With images excluded, write out each entry below exactly as given.

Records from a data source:
[Start of Attachment]

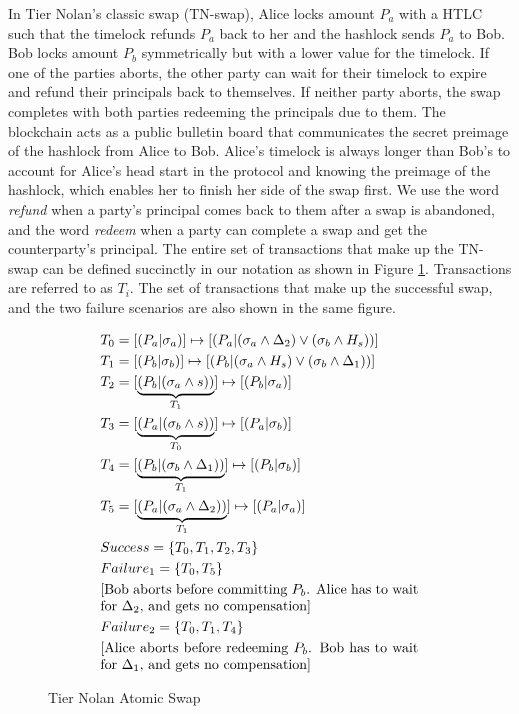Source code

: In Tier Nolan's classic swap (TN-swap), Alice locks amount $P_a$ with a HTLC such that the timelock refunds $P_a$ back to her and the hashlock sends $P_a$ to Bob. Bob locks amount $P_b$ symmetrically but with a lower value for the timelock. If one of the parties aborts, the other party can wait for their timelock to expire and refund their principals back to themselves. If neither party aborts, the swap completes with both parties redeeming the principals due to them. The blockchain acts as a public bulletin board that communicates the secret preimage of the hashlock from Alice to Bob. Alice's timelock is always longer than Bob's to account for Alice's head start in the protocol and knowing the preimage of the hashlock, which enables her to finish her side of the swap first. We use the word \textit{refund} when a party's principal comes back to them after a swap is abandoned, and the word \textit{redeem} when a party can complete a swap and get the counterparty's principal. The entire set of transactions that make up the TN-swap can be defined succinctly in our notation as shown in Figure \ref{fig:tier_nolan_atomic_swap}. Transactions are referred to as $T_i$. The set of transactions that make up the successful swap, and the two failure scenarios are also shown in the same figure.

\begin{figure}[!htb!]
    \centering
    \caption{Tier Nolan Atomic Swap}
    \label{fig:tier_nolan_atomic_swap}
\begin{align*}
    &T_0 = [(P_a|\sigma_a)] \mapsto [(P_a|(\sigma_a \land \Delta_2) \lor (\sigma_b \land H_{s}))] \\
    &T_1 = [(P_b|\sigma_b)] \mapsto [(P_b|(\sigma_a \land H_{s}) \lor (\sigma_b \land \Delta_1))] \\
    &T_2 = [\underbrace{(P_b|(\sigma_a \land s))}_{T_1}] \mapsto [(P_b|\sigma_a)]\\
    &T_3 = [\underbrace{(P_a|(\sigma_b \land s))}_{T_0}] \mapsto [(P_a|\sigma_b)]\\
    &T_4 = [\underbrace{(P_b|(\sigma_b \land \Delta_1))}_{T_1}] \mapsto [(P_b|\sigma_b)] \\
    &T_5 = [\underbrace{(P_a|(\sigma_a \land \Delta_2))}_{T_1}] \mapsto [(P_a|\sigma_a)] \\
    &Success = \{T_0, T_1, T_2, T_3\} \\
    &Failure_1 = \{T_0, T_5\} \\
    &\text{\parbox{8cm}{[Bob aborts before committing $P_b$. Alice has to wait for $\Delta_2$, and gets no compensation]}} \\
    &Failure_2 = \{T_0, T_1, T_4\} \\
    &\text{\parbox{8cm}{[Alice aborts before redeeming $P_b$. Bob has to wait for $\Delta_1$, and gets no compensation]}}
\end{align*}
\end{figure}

[End of Attachment]

### EXERCISE ANSWER
Source code

: In Tier Nolan's classic swap (TN-swap), Alice locks amount $P_a$ with a HTLC such that the timelock refunds $P_a$ back to her and the hashlock sends $P_a$ to Bob. Bob locks amount $P_b$ symmetrically but with a lower value for the timelock. If one of the parties aborts, the other party can wait for their timelock to expire and refund their principals back to themselves. If neither party aborts, the swap completes with both parties redeeming the principals due to them. The blockchain acts as a public bulletin board that communicates the secret preimage of the hashlock from Alice to Bob. Alice's timelock is always longer than Bob's to account for Alice's head start in the protocol and knowing the preimage of the hashlock, which enables her to finish her side of the swap first. We use the word \textit{refund} when a party's principal comes back to them after a swap is abandoned, and the word \textit{redeem} when a party can complete a swap and get the counterparty's principal. The entire set of transactions that make up the TN-swap can be defined succinctly in our notation as shown in Figure \ref{fig:tier_nolan_atomic_swap}. Transactions are referred to as $T_i$. The set of transactions that make up the successful swap, and the two failure scenarios are also shown in the same figure.

\begin{figure}[!htb!]
    \centering
    \caption{Tier Nolan Atomic Swap}
    \label{fig:tier_nolan_atomic_swap}
\begin{align*}
    &T_0 = [(P_a|\sigma_a)] \mapsto [(P_a|(\sigma_a \land \Delta_2) \lor (\sigma_b \land H_{s}))] \\
    &T_1 = [(P_b|\sigma_b)] \mapsto [(P_b|(\sigma_a \land H_{s}) \lor (\sigma_b \land \Delta_1))] \\
    &T_2 = [\underbrace{(P_b|(\sigma_a \land s))}_{T_1}] \mapsto [(P_b|\sigma_a)]\\
    &T_3 = [\underbrace{(P_a|(\sigma_b \land s))}_{T_0}] \mapsto [(P_a|\sigma_b)]\\
    &T_4 = [\underbrace{(P_b|(\sigma_b \land \Delta_1))}_{T_1}] \mapsto [(P_b|\sigma_b)] \\
    &T_5 = [\underbrace{(P_a|(\sigma_a \land \Delta_2))}_{T_1}] \mapsto [(P_a|\sigma_a)] \\
    &Success = \{T_0, T_1, T_2, T_3\} \\
    &Failure_1 = \{T_0, T_5\} \\
    &\text{\parbox{8cm}{[Bob aborts before committing $P_b$. Alice has to wait for $\Delta_2$, and gets no compensation]}} \\
    &Failure_2 = \{T_0, T_1, T_4\} \\
    &\text{\parbox{8cm}{[Alice aborts before redeeming $P_b$. Bob has to wait for $\Delta_1$, and gets no compensation]}}
\end{align*}
\end{figure}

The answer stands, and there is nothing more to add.